“You only need one thing; a backup or a résumé. Never both.”
This quote certainly summarizes a very important piece of being a DBA. You must be able to recover from a disaster. There are many ways to offer redundancy and high-availability to minimize the risk and/or time of different types of disasters but at the root of all of them are backups. With exception of certain large companies that can’t afford to store backups because they deal in crazy big data; everyone needs to backup their data. We need to combat the oops and oh nos of the world in addition to the inevitable data corruption from hardware malfunction.
But is a backup enough?
This blog post was inspired by a real incident that occurred in my time as a DBA. We had a single production SAN. This SAN had a tray of SSDs that acted as the SAN’s write caching layer. The tray was configured for RAID 6 and a drive failed.

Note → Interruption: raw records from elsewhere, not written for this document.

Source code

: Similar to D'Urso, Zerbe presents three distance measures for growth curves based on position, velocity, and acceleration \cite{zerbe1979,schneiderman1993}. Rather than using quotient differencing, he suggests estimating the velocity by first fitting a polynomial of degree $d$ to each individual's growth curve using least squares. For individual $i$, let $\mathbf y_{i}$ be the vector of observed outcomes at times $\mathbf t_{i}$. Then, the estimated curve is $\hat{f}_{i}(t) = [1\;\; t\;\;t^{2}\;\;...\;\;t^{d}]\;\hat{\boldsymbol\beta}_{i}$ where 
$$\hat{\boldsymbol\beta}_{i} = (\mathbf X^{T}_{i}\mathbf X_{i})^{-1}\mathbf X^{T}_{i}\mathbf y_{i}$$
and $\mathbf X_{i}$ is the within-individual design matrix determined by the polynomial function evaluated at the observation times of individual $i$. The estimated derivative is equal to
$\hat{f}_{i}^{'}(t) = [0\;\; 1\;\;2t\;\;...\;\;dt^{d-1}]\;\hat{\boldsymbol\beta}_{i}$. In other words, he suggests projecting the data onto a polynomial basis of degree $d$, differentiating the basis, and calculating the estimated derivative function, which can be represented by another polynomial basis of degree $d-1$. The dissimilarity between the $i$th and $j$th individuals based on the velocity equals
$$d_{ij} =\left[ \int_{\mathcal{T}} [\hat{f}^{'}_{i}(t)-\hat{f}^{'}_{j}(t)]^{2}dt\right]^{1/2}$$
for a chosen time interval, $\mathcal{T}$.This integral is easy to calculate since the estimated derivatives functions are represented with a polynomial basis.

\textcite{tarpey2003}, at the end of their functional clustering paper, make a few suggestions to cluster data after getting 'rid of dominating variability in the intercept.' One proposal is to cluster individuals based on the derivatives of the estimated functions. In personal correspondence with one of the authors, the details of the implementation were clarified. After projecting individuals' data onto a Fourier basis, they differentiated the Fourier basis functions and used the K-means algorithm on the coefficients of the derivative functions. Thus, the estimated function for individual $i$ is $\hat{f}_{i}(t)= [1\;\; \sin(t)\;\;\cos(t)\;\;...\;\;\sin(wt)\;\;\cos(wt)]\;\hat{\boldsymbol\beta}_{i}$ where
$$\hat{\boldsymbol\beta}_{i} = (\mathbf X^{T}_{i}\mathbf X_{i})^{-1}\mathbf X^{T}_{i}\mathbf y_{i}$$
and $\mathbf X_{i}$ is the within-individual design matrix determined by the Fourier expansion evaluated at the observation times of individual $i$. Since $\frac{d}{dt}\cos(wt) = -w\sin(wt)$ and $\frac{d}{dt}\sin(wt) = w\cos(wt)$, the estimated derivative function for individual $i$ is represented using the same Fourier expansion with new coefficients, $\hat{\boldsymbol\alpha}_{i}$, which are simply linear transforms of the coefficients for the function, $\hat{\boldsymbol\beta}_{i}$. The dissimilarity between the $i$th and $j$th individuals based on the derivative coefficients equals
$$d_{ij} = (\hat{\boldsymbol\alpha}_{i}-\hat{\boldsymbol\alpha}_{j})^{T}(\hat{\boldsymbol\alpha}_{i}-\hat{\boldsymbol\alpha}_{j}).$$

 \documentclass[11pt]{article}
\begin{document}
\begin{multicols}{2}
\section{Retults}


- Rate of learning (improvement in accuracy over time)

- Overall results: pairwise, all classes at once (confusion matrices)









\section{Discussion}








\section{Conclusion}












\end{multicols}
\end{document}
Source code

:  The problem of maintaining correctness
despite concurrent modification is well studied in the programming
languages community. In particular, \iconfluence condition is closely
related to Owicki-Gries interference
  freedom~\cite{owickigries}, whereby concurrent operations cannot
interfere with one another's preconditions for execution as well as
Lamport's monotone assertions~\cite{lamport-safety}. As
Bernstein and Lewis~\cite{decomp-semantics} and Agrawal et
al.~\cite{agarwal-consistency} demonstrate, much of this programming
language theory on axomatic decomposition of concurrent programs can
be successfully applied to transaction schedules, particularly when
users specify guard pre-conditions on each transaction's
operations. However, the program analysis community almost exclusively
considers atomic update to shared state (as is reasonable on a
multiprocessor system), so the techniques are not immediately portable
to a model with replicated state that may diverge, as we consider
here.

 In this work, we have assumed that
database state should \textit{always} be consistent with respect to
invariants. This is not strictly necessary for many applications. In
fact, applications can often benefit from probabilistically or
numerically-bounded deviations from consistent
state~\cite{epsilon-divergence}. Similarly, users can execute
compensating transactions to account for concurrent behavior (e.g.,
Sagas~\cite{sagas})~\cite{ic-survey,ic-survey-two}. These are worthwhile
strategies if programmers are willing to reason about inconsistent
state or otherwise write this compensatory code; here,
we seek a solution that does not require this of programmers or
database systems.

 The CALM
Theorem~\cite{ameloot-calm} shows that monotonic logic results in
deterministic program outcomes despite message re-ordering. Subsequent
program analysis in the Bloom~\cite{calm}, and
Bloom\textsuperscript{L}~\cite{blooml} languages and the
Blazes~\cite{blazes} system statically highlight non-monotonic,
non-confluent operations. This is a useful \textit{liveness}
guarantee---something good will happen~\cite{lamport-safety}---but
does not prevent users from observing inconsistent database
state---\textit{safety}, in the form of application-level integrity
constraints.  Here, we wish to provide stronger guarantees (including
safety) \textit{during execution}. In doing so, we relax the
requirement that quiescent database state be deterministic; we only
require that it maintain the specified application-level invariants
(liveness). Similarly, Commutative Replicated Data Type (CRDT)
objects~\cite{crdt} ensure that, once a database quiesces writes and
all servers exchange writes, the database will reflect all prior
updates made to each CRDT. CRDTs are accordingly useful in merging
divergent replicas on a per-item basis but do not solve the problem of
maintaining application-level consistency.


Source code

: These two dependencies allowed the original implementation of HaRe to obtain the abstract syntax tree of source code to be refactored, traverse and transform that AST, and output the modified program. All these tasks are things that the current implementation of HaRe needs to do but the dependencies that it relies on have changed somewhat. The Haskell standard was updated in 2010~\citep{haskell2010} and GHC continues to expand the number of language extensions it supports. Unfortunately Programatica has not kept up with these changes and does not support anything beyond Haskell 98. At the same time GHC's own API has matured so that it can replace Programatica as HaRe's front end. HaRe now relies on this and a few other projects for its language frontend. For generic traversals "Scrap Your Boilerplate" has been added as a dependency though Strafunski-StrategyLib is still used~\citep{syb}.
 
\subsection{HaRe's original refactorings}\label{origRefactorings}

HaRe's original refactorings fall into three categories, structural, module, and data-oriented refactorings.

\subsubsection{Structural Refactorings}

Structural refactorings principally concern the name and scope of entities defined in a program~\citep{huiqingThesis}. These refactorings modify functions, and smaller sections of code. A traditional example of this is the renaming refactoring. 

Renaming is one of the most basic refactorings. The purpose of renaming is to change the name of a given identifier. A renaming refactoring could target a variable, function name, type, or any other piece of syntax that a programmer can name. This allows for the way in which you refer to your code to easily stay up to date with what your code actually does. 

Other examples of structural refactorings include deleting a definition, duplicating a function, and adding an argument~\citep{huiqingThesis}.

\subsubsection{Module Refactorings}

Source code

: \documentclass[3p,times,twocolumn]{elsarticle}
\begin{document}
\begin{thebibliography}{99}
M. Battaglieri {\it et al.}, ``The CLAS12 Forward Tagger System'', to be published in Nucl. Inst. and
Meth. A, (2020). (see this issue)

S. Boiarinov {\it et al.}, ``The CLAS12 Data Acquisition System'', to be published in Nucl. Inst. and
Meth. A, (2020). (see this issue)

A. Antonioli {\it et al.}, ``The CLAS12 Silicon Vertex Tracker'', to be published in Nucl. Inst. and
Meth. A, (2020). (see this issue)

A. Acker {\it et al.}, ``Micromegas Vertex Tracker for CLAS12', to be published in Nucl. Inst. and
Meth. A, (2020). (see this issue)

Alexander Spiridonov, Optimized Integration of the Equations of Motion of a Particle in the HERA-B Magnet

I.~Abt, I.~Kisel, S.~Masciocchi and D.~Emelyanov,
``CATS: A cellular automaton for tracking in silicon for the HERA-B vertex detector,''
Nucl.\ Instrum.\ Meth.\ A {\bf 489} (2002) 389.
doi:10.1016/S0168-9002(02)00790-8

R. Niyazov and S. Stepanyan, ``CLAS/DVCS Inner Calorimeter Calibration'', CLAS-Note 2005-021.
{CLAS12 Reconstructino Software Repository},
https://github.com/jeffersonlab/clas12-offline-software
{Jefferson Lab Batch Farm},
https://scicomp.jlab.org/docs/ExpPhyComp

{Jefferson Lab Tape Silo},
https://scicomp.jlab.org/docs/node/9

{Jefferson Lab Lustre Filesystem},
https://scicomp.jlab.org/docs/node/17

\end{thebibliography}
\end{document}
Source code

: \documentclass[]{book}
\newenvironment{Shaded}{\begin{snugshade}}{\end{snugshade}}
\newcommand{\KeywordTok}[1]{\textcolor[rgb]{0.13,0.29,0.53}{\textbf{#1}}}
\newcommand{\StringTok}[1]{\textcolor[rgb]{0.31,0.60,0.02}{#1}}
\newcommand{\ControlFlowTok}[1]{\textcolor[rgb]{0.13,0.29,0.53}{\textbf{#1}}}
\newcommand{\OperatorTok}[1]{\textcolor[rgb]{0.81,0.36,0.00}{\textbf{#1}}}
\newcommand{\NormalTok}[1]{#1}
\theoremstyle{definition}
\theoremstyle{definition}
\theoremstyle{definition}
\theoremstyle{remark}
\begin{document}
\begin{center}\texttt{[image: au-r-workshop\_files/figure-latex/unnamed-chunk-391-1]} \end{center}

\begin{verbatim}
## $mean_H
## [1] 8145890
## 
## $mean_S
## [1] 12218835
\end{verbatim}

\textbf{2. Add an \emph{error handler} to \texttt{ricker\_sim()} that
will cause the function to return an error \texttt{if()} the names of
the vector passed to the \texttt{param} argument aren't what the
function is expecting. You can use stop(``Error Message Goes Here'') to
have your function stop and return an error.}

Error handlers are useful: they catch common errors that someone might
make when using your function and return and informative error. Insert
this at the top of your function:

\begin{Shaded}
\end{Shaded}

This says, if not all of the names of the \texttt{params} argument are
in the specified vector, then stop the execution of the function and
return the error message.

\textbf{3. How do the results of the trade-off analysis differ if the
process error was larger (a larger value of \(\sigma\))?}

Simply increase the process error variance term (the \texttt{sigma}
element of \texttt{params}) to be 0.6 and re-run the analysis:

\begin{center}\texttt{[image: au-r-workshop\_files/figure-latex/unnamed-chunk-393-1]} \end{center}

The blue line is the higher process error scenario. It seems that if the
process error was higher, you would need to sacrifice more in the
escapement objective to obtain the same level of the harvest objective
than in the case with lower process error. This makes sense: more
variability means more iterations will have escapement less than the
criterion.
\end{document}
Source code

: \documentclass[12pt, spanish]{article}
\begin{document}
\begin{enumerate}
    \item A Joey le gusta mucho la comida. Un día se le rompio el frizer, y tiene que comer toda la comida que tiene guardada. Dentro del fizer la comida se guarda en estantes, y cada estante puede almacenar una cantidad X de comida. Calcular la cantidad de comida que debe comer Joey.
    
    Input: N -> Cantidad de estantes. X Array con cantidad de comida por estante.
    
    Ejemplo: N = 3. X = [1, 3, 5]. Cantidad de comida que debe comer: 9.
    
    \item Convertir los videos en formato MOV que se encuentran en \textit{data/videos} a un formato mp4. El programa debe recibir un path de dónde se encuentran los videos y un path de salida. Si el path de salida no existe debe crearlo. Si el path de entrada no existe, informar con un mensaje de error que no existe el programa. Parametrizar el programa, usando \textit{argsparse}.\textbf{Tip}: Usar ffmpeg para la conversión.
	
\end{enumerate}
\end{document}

Despite how adamantly the SAN manufacturer claimed it was impossible; we had data corruption on 14 databases across over 5 different servers all on different Windows clusters all at the same time. But I’m not writing this to complain about the SAN or RAID 6. To be honest, we’ve had many drives fail in RAID 6 configurations without any issues at all.
Instead, let me tell you about my false sense of preparation.
I had a solid backup strategy and I did, in fact, have every full, differential, and log backup file required to meet our service level agreements. The failure was hardware related and in general I was pretty calm. I knew I needed to act fast and recovery the data that was lost but I had a false sense of security in the fact that I had my backups and I could only look like a hero because the problem couldn’t be blamed on me but I had the opportunity to shine.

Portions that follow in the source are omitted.